Input for this task Start Marker

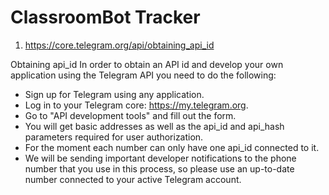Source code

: # ClassroomBot Tracker 

1) https://core.telegram.org/api/obtaining_api_id
   
Obtaining api_id
   In order to obtain an API id and develop your own application using the Telegram API you need to do the following:

- Sign up for Telegram using any application.
- Log in to your Telegram core: https://my.telegram.org.
- Go to "API development tools" and fill out the form.
- You will get basic addresses as well as the api_id and api_hash parameters required for user authorization.
- For the moment each number can only have one api_id connected to it.
- We will be sending important developer notifications to the phone number that you use in this process, so please use an up-to-date number connected to your active Telegram account.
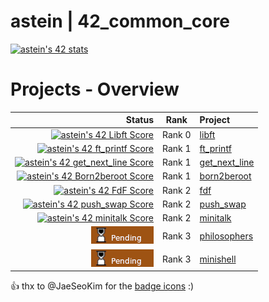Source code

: # astein | 42_common_core

[![astein's 42 stats](https://badge42.vercel.app/api/v2/clipcdl9g003008ju3zj0h44e/stats?cursusId=21&coalitionId=110)](https://profile.intra.42.fr/users/astein)

# Projects - Overview

| Status                                                                                                                                   |  Rank  | Project                             |
| ---:                                                                                                                                     | :---:  | :---                                |
| [![astein's 42 Libft Score](https://badge42.vercel.app/api/v2/clipcdl9g003008ju3zj0h44e/project/3060883)](./01_libft)                    | Rank 0 | [libft](./01_libft)                 |
| [![astein's 42 ft_printf Score](https://badge42.vercel.app/api/v2/clipcdl9g003008ju3zj0h44e/project/3072972)](./02_ft_printf)            | Rank 1 | [ft_printf](./02_ft_printf)         |
| [![astein's 42 get_next_line Score](https://badge42.vercel.app/api/v2/clipcdl9g003008ju3zj0h44e/project/3077522)](./03_get_next_line)    | Rank 1 | [get_next_line](./03_get_next_line) |
| [![astein's 42 Born2beroot Score](https://badge42.vercel.app/api/v2/clipcdl9g003008ju3zj0h44e/project/3094208)](./04_born2beroot)        | Rank 1 | [born2beroot](./04_born2beroot)     |
| [![astein's 42 FdF Score](https://badge42.vercel.app/api/v2/clipcdl9g003008ju3zj0h44e/project/3095759)](./05_fdf)                        | Rank 2 | [fdf](./05_fdf)                     |
| [![astein's 42 push_swap Score](https://badge42.vercel.app/api/v2/clipcdl9g003008ju3zj0h44e/project/3096056)](./06_push_swap)            | Rank 2 | [push_swap](./06_push_swap)         |
| [![astein's 42 minitalk Score](https://badge42.vercel.app/api/v2/clipcdl9g003008ju3zj0h44e/project/3112131)](./07_minitalk)              | Rank 2 | [minitalk](./07_minitalk)           |
| [![pending](./pending.png)](./08_philosophers) | Rank 3 | [philosophers](./08_philosophers)   |
| [![pending](./pending.png)](./08_philosophers) | Rank 3 | [minishell](./09_minishell)         |


 👍 thx to @JaeSeoKim for the [badge icons](https://github.com/JaeSeoKim/badge42) :)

Input for this task End Marker

Write the listing out exactly, apart from its pictures.

> [Task response]
Source code

: # ClassroomBot Tracker 

1) https://core.telegram.org/api/obtaining_api_id
   
Obtaining api_id
   In order to obtain an API id and develop your own application using the Telegram API you need to do the following:

- Sign up for Telegram using any application.
- Log in to your Telegram core: https://my.telegram.org.
- Go to "API development tools" and fill out the form.
- You will get basic addresses as well as the api_id and api_hash parameters required for user authorization.
- For the moment each number can only have one api_id connected to it.
- We will be sending important developer notifications to the phone number that you use in this process, so please use an up-to-date number connected to your active Telegram account.
Source code

: # astein | 42_common_core

[![astein's 42 stats](https://badge42.vercel.app/api/v2/clipcdl9g003008ju3zj0h44e/stats?cursusId=21&coalitionId=110)](https://profile.intra.42.fr/users/astein)

# Projects - Overview

| Status                                                                                                                                   |  Rank  | Project                             |
| ---:                                                                                                                                     | :---:  | :---                                |
| [![astein's 42 Libft Score](https://badge42.vercel.app/api/v2/clipcdl9g003008ju3zj0h44e/project/3060883)](./01_libft)                    | Rank 0 | [libft](./01_libft)                 |
| [![astein's 42 ft_printf Score](https://badge42.vercel.app/api/v2/clipcdl9g003008ju3zj0h44e/project/3072972)](./02_ft_printf)            | Rank 1 | [ft_printf](./02_ft_printf)         |
| [![astein's 42 get_next_line Score](https://badge42.vercel.app/api/v2/clipcdl9g003008ju3zj0h44e/project/3077522)](./03_get_next_line)    | Rank 1 | [get_next_line](./03_get_next_line) |
| [![astein's 42 Born2beroot Score](https://badge42.vercel.app/api/v2/clipcdl9g003008ju3zj0h44e/project/3094208)](./04_born2beroot)        | Rank 1 | [born2beroot](./04_born2beroot)     |
| [![astein's 42 FdF Score](https://badge42.vercel.app/api/v2/clipcdl9g003008ju3zj0h44e/project/3095759)](./05_fdf)                        | Rank 2 | [fdf](./05_fdf)                     |
| [![astein's 42 push_swap Score](https://badge42.vercel.app/api/v2/clipcdl9g003008ju3zj0h44e/project/3096056)](./06_push_swap)            | Rank 2 | [push_swap](./06_push_swap)         |
| [![astein's 42 minitalk Score](https://badge42.vercel.app/api/v2/clipcdl9g003008ju3zj0h44e/project/3112131)](./07_minitalk)              | Rank 2 | [minitalk](./07_minitalk)           |
| [![pending](./pending.png)](./08_philosophers) | Rank 3 | [philosophers](./08_philosophers)   |
| [![pending](./pending.png)](./08_philosophers) | Rank 3 | [minishell](./09_minishell)         |


 👍 thx to @JaeSeoKim for the [badge icons](https://github.com/JaeSeoKim/badge42) :)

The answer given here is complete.